Otherwise, we fear some things too much and some things too little, and the mistakes can be dangerous. For example, many people might fear going scuba diving on vacation in the South Pacific, lest they encounter a very unlikely shark, while they wouldn't hesitate to venture into the sun for hours without sun protection, despite plenty of evidence of the dangers.

"We should challenge ourselves to be more critical thinkers," Ropeik said. "Don't just react and you're done. Get the facts, have more say in the combat with your feelings."

Individual life experiences as well as personality traits influence what we see as risky in the world, which is why some people are terrified of earthquakes and others are far more petrified of commitment.

Several characteristics of the risks themselves also feed our gut feelings that drive our fears.

For example, if the benefit that would result from taking the risk is overwhelming, people feel less scared of it, Ropeik said. Having more control also makes something less scary. So does familiarity.

To mitigate fears so that you feel more comfortable taking a risk, address those characteristics, Ropeik said.

To use the scuba diving example, you might envision and focus on the beauty of the South Pacific and other benefits. To gain some feeling of control, you might do research on which waters have man-eating species and avoid them. You might make the unfamiliar experience more familiar simply by visiting Trip

Advisor and getting acquainted with the region.

Those steps don't necessarily make the experience any safer, but it starts to feel less scary, Ropeik said.

Alternatively, people should be aware that some situations with a high benefit, control or familiarity profile don't feel risky when actually they are, such as texting while driving, and should be careful not to get too comfortable, Ropeik said.

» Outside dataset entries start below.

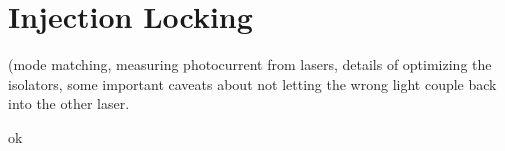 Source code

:  \chapter{Injection Locking}
 (mode matching, measuring photocurrent from lasers, details of optimizing the isolators, some important caveats about not letting the wrong light couple back into the other laser. 

ok
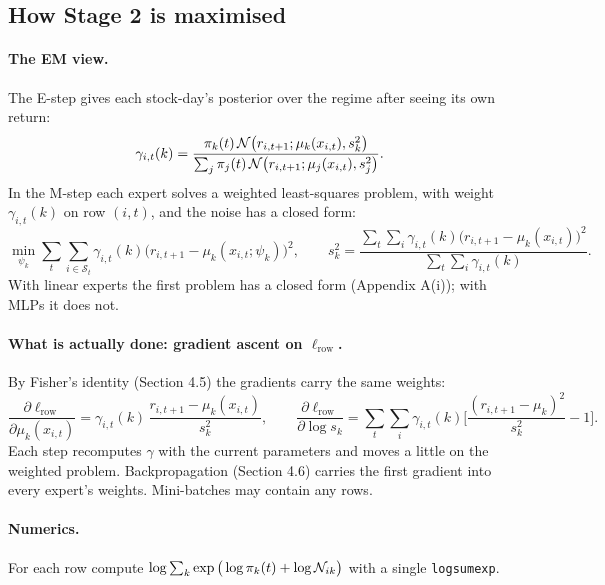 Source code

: \subsection{How Stage 2 is maximised}

\paragraph{The EM view.} The E-step gives each stock-day's posterior over the regime after seeing its own return:
\begin{equation}
\gamma_{i,t}(k)=\frac{\pi_k(t)\,\N\big(r_{i,t+1};\mu_k(x_{i,t}),s_k^2\big)}{\sum_j\pi_j(t)\,\N\big(r_{i,t+1};\mu_j(x_{i,t}),s_j^2\big)}.
\end{equation}
In the M-step each expert solves a weighted least-squares problem, with weight $\gamma_{i,t}(k)$ on row $(i,t)$, and the noise has a closed form:
\begin{equation}
\min_{\psi_k}\sum_t\sum_{i\in\mathcal S_t}\gamma_{i,t}(k)\big(r_{i,t+1}-\mu_k(x_{i,t};\psi_k)\big)^2,\qquad s_k^2=\frac{\sum_t\sum_i\gamma_{i,t}(k)\big(r_{i,t+1}-\mu_k(x_{i,t})\big)^2}{\sum_t\sum_i\gamma_{i,t}(k)}.
\end{equation}
With linear experts the first problem has a closed form (Appendix A(i)); with MLPs it does not.

\paragraph{What is actually done: gradient ascent on $\ell_{\text{row}}$.} By Fisher's identity (Section 4.5) the gradients carry the same weights:
\begin{equation}
\frac{\partial\ell_{\text{row}}}{\partial\mu_k(x_{i,t})}=\gamma_{i,t}(k)\,\frac{r_{i,t+1}-\mu_k(x_{i,t})}{s_k^2},\qquad\frac{\partial\ell_{\text{row}}}{\partial\log s_k}=\sum_t\sum_i\gamma_{i,t}(k)\Big[\frac{(r_{i,t+1}-\mu_k)^2}{s_k^2}-1\Big].
\end{equation}
Each step recomputes $\gamma$ with the current parameters and moves a little on the weighted problem. Backpropagation (Section 4.6) carries the first gradient into every expert's weights. Mini-batches may contain any rows.

\paragraph{Numerics.} For each row compute $\log\sum_k\exp\big(\log\pi_k(t)+\log\N_{ik}\big)$ with a single \texttt{logsumexp}.

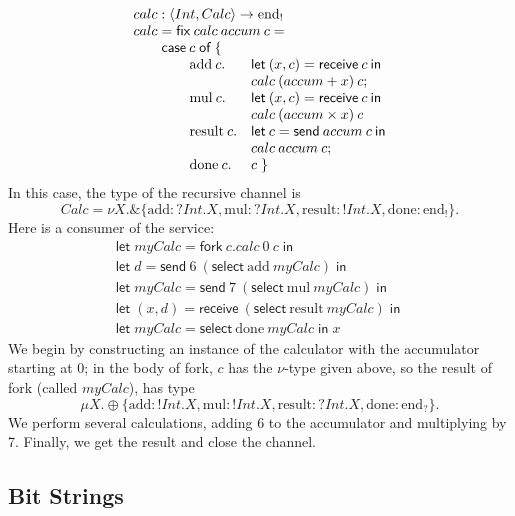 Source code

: \documentclass[orivec,envcountsame]{llncs}
\newcommand{\with}{\mathbin\binampersand}
\newcommand{\gvout}[2]{{!#1.#2}}
\newcommand{\gvin}[2]{{?#1.#2}}
\newcommand{\uto}{\ensuremath{\rightarrow}}
\newcommand{\outterm}{\mathrm{end}_!}
\newcommand{\interm}{\mathrm{end}_?}
\newcommand{\mkwd}[1]{\mathsf{#1}}
\newcommand{\tkwd}[1]{\textsf{#1}}
\newcommand{\clabel}[1]{\mathrm{#1}}
\newcommand{\gvsend}[2]{\mkwd{send}\:#1\:#2}
\newcommand{\gvreceive}[1]{\mkwd{receive}\:#1}
\newcommand{\gvlet}[3]{\mkwd{let}\;#1 = #2\;\mkwd{in}\;#3}
\newcommand{\gvselect}[2]{\mkwd{select}\:#1\:#2}
\newcommand{\gvfork}[2]{\mkwd{fork}\:#1.#2}
\newcommand{\lrkwd}{\mkwd{fix}}
\newcommand{\todo}[1]{{\noindent\small\color{red} \framebox{\parbox{\dimexpr\linewidth-2\fboxsep-2\fboxrule}{\textbf{TODO:} #1}}}}
\begin{document}
\[\begin{array}{llll}
 \mcl{4}{calc : \langle Int, Calc \rangle \uto \outterm} \\
 \mcl{4}{calc = \lrkwd\:calc\:accum\:c =} \\
 \quad & \mcl{3}{\mkwd{case}\:c\;\mkwd{of}\:\{} \\
 & \quad & \clabel{add}\:c. &\mkwd{let}\:(x,c) = \gvreceive{c} \: \mkwd{in} \\
 & & & calc\:(accum + x)\:c; \\
 & & \clabel{mul}\:c. &\mkwd{let}\:(x,c) = \gvreceive{c}\:\mkwd{in} \\
 & & & calc\:(accum \times x)\:c \\
 & & \clabel{result}\:c. &\mkwd{let}\:c = \gvsend{accum}{c}\:\mkwd{in} \\
 & & & calc\:accum\:c; \\
 & & \clabel{done}\:c.& c \; \}
\end{array}\]
In this case, the type of the recursive channel is
\[
 Calc = \nu X. \with \{ \clabel{add}: \gvin{Int}{X}, \clabel{mul}: \gvin{Int}{X}, \clabel{result}: \gvout{Int}{X}, \clabel{done}: \outterm \}.
\]%
Here is a consumer of the service:
\[\begin{array}{l}
  \gvlet{myCalc}{\gvfork{c}{calc\:0\:c}}{} \\
  \gvlet{d}{\gvsend{6}{(\gvselect{\clabel{add}}{myCalc})}}{} \\
  \gvlet{myCalc}{\gvsend{7}{(\gvselect{\clabel{mul}}{myCalc})}}{} \\
  \gvlet{(x,d)}{\gvreceive{(\gvselect{\clabel{result}}{myCalc})}}{} \\
  \gvlet{myCalc}{\gvselect{\clabel{done}}{myCalc}}{x}
\end{array}\]
We begin by constructing an instance of the calculator with the accumulator starting at 0; in the
body of \tkwd{fork}, $c$ has the $\nu$-type given above, so the result of \tkwd{fork} (called
$myCalc$), has type
\[
\mu X. \oplus \{ \clabel{add}: \gvout{Int}{X}, \clabel{mul}: \gvout{Int}{X}, \clabel{result}: \gvin{Int}{X}, \clabel{done}: \interm \}.
\]
We perform several calculations, adding 6 to the accumulator and multiplying by 7.  Finally, we get
the result and close the channel.

\subsection{Bit Strings}
%
\end{document}
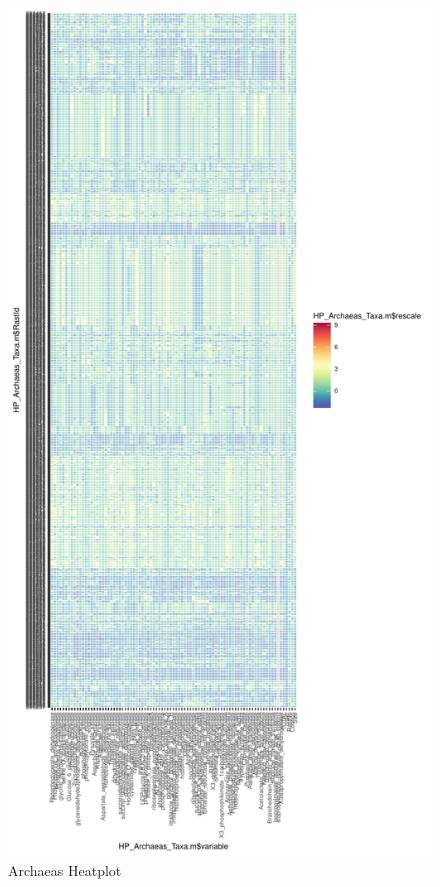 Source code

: \documentclass[12pt,twoside]{reedthesis}
\begin{document}
  \begin{figure}[h!tbp]
  \centering
  \includegraphics[angle = 0,scale = 0.6]{chapter2/Archaeas/ArchaeasHeatPlot.pdf}
  \caption[Archaeas Heatplot]{\normalsize{Archaeas Heatplot}}
  \label{fig:ArchaeaPlot}
  \end{figure}
  
\end{document}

Sharon Salzberg, Buddhist meditation teacher

Though conventional wisdom suggests we are most afraid of the unknown, Sharon Salzberg believes her fears stem from a feeling that she does know what will happen if she takes a risk — namely, that her efforts will flop. That foregone conclusion made her timid about writing her first book even as all her colleagues were doing so. She was closing doors before she opened them.